Sadie breaks into the account of a protest movement’s grand poobah and mentor, a man named Bruno. She spies on his email-delivered anthropological truths, profound ones, which she gladly shares with us the reader. Her gritty details of espionage and public relations entrapments often give way to Bruno Reports. These delve into the importance of man’s progress on earth, from mindless ape to thinker.

The  plot may be confusing at first. Under an assumed identity, Sadie is being paid to compromise herself in order to disrupt an event. She even takes her role into a romantic relationship. The main incidents occur in rural redneck France, which is well-depicted. Sadie, in her dry wit, informs us that Tractor Pull culture is international and often where we’d least expect it.

Things boil over at a farm protest festival where a visiting government minister is set up as a target. When the minister is dashed and the event is over, Sadie the independent contractor agent is highly rewarded. She collects her money, and retreats to solitude. Free and unattached, she has time to reflect on Bruno’s weightier observations.

One in particular is about the location of Earth among the movement of galaxies, and how the Dipper constellations have long been used as points of navigation. She contemplates Bruno’s description of how ancient Polynesian boaters learned to sail vast distances in the Pacific and even to America by following Polaris, the North Star. As Sadie, flat on her back, studies the night sky in her remote hideaway in Spain, she begins to understand the “continuum,” the eternal movement of our planet in time, the value of natural versus artificial.

She observes that many of the noticeable twinkling lights in the blackness above are in fact man-made satellites, hundreds of them, which she compares to lice.

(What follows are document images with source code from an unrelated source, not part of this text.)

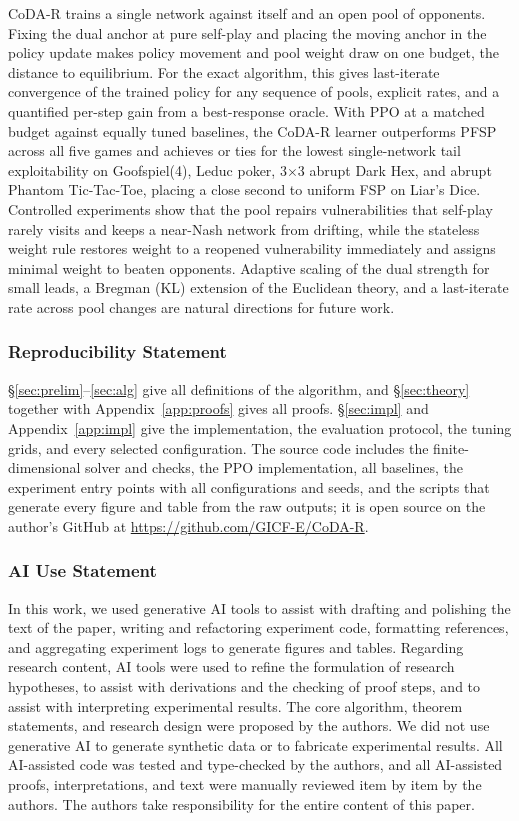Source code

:\documentclass{article}
\theoremstyle{plain}
\theoremstyle{remark}
\newcommand{\codar}{CoDA-R}
\begin{document}
\codar{} trains a single network against itself and an open pool of opponents. Fixing the dual anchor at pure self-play and placing the moving anchor in the policy update makes policy movement and pool weight draw on one budget, the distance to equilibrium. For the exact algorithm, this gives last-iterate convergence of the trained policy for any sequence of pools, explicit rates, and a quantified per-step gain from a best-response oracle. With PPO at a matched budget against equally tuned baselines, the \codar{} learner outperforms PFSP across all five games and achieves or ties for the lowest single-network tail exploitability on Goofspiel(4), Leduc poker, 3$\times$3 abrupt Dark Hex, and abrupt Phantom Tic-Tac-Toe, placing a close second to uniform FSP on Liar's Dice. Controlled experiments show that the pool repairs vulnerabilities that self-play rarely visits and keeps a near-Nash network from drifting, while the stateless weight rule restores weight to a reopened vulnerability immediately and assigns minimal weight to beaten opponents. Adaptive scaling of the dual strength for small leads, a Bregman (KL) extension of the Euclidean theory, and a last-iterate rate across pool changes are natural directions for future work.

\subsubsection*{Reproducibility Statement}
\S\ref{sec:prelim}--\ref{sec:alg} give all definitions of the algorithm, and \S\ref{sec:theory} together with Appendix~\ref{app:proofs} gives all proofs. \S\ref{sec:impl} and Appendix~\ref{app:impl} give the implementation, the evaluation protocol, the tuning grids, and every selected configuration. The source code includes the finite-dimensional solver and checks, the PPO implementation, all baselines, the experiment entry points with all configurations and seeds, and the scripts that generate every figure and table from the raw outputs; it is open source on the author's GitHub at \url{https://github.com/GICF-E/CoDA-R}.

\subsubsection*{AI Use Statement}
In this work, we used generative AI tools to assist with drafting and polishing the text of the paper, writing and refactoring experiment code, formatting references, and aggregating experiment logs to generate figures and tables. Regarding research content, AI tools were used to refine the formulation of research hypotheses, to assist with derivations and the checking of proof steps, and to assist with interpreting experimental results. The core algorithm, theorem statements, and research design were proposed by the authors. We did not use generative AI to generate synthetic data or to fabricate experimental results. All AI-assisted code was tested and type-checked by the authors, and all AI-assisted proofs, interpretations, and text were manually reviewed item by item by the authors. The authors take responsibility for the entire content of this paper.
\end{document}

A great novel has unique revelations of everyday life plus an over-reaching theme, a wise spin on current affairs, science, art, or philosophy. The views encompass and at the same time transcend the novel’s plot and characters’ mundane lives. Kushner can do this, and with Sadie’s dry piercing wit, make us laugh as well.

Sadie’s journey may have begun when she was a fearlessly sexy and brash agent on assignment, but it concludes when, having learned more about mankind than she bargained for, she seems a humble soul approaching enlightenment. It’s time for her to head for the hills back where she calls home.

Rachel K always writes a good book. I love “Telex from Cuba” and consider it the most consistently interesting. IMO, “Creation Lake” is her most literary novel so far. And Sadie Smith, who in the South we might call “a caution,” is a narrator I’d gladly read again.